Die "Reyen" sind ein typisches Element barocker Tragödien. Sie erinnern an den Chor in den klassischen antiken Tragödien.
Der vorliegende Essay charakterisiert die Form und Funktion der "Reyen" und zeigt Unterschiede zur späthumanistischen Dramenpoetik auf.
Aufgabenstellung:
Charakterisieren Sie Form und Funktion der Reyen in Lohensteins "Sophonisbe" und bestimmen Sie ihre Unterschiede zur späthumanistischen Dramenpoetik.

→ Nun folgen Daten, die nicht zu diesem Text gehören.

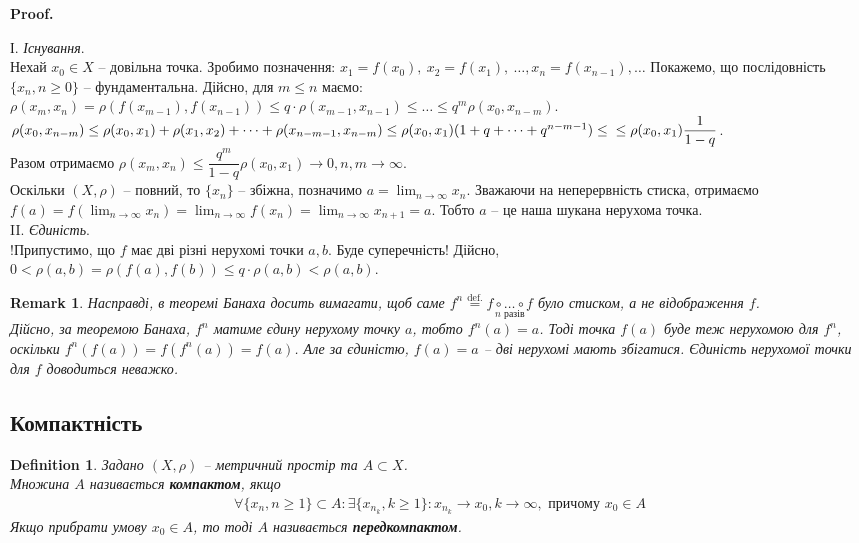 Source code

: \documentclass[a4paper, 10pt]{article}
\makeatletter
\theoremstyle{theoremdd}
\theoremstyle{theoremdd}
\newtheorem{definition}[theorem]{Definition}
\theoremstyle{theoremdd}
\theoremstyle{theoremdd}
\theoremstyle{theoremdd}
\theoremstyle{theoremdd}
\newtheorem{remark}[theorem]{Remark}
\theoremstyle{theoremdd}
\theoremstyle{theoremdd}
\renewenvironment{proof}[1][Proof.\\]{\par
\pushQED{\hfill \qed}%
\normalfont \topsep6\p@\@plus6\p@\relax
\trivlist
\item\relax
{\bfseries
#1\@addpunct{.}}\hspace\labelsep\ignorespaces
}{%
\popQED\endtrivlist\@endpefalse
}
\makeatother
\begin{document}
\begin{proof}
І. \textit{Існування}.\\
Нехай $x_0 \in X$ -- довільна точка. Зробимо позначення: $x_1 = f(x_0),\ x_2 = f(x_1),\ \dots, x_n = f(x_{n-1}), \dots$ Покажемо, що послідовність $\{x_n, n \geq 0\}$ -- фундаментальна. Дійсно, для $m \leq n$ маємо:\\
$\rho(x_m, x_n) = \rho(f(x_{m-1}), f(x_{n-1})) \leq q \cdot \rho(x_{m-1},x_{n-1}) \leq \dots \leq q^m \rho(x_0,x_{n-m})$.\\
$\rho(x_0,x_{n-m}) \leq \rho(x_0,x_1) + \rho(x_1,x_2) + \dots + \rho(x_{n-m-1}, x_{n-m}) \leq \rho(x_0,x_1)(1+q+\dots+q^{n-m-1}) \leq \\
\leq \rho (x_0,x_1) \dfrac{1}{1-q}$.\\
Разом отримаємо $\rho(x_m,x_n) \leq \dfrac{q^m}{1-q} \rho(x_0,x_1) \to 0, n,m \to \infty$.\\
Оскільки $(X,\rho)$ -- повний, то $\{x_n\}$ -- збіжна, позначимо $a = \displaystyle\lim_{n \to \infty} x_n$. Зважаючи на неперервність стиска, отримаємо $\displaystyle f(a) = f\left( \lim_{n \to \infty} x_n \right) = \lim_{n \to \infty} f(x_n) = \lim_{n \to \infty} x_{n+1} = a$. Тобто $a$ -- це наша шукана нерухома точка.
\bigskip \\
II. \textit{Єдиність}.\\
!Припустимо, що $f$ має дві різні нерухомі точки $a,b$. Буде суперечність! Дійсно,\\
$0 < \rho(a,b) = \rho(f(a),f(b)) \leq q \cdot \rho(a,b) < \rho(a,b)$.
\end{proof}

\begin{remark}
Насправді, в теоремі Банаха досить вимагати, щоб саме $f^n \overset{\text{def.}}{=} \underset{n\text{ разів}}{f \circ \dots \circ f}$ було стиском, а не відображення $f$.\\
Дійсно, за теоремою Банаха, $f^n$ матиме єдину нерухому точку $a$, тобто $f^n(a) = a$. Тоді точка $f(a)$ буде теж нерухомою для $f^n$, оскільки $f^n(f(a)) = f(f^n(a)) = f(a)$. Але за єдиністю, $f(a) = a$ -- дві нерухомі мають збігатися. Єдиність нерухомої точки для $f$ доводиться неважко.
\end{remark}

\subsection{Компактність}
\begin{definition}
Задано $(X,\rho)$ -- метричний простір та $A \subset X$.\\
Множина $A$ називається \textbf{компактом}, якщо
\begin{align*}
\forall \{x_n, n \geq 1\} \subset A: \exists \{x_{n_k}, k \geq 1\}: x_{n_k} \to x_0, k \to \infty, \text{ причому } x_0 \in A
\end{align*}
Якщо прибрати умову $x_0 \in A$, то тоді $A$ називається \textbf{передкомпактом}.
\end{definition}
\end{document}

Julius Caesar Scaliger definiert in Poetices libri septem die Rolle und Funktion des Chores in der Tragödie unter der Forderung nach dem „Maß halten“,[1] welche sich einerseits auf die Länge der Chorlieder und andererseits auf inhaltliche und funktionale Aspekte der Chorpassagen bezieht. Demnach muss der „Inhalt des Chorliedes stets aus den mit der Handlung verbundenen Grundgedanken abgeleitet [sein].“[2] Es bleibt jedoch dem Dichter überlassen, ob sich dieser „Grundgedanke“ aus dem Kontext der Szene, in der das entsprechende Chorlied vorgetragen wird, oder aus dem Gesamtkontext der Tragödie herleiten lässt. Formal sind die Chorpassagen in jambischen Versen gehalten, welche in der Aufführung sowohl gesprochen als auch gesungen realisiert werden. Folglich treten die Akteure der Dramenhandlung zuweilen in einen Dialog mit dem Chor.[3]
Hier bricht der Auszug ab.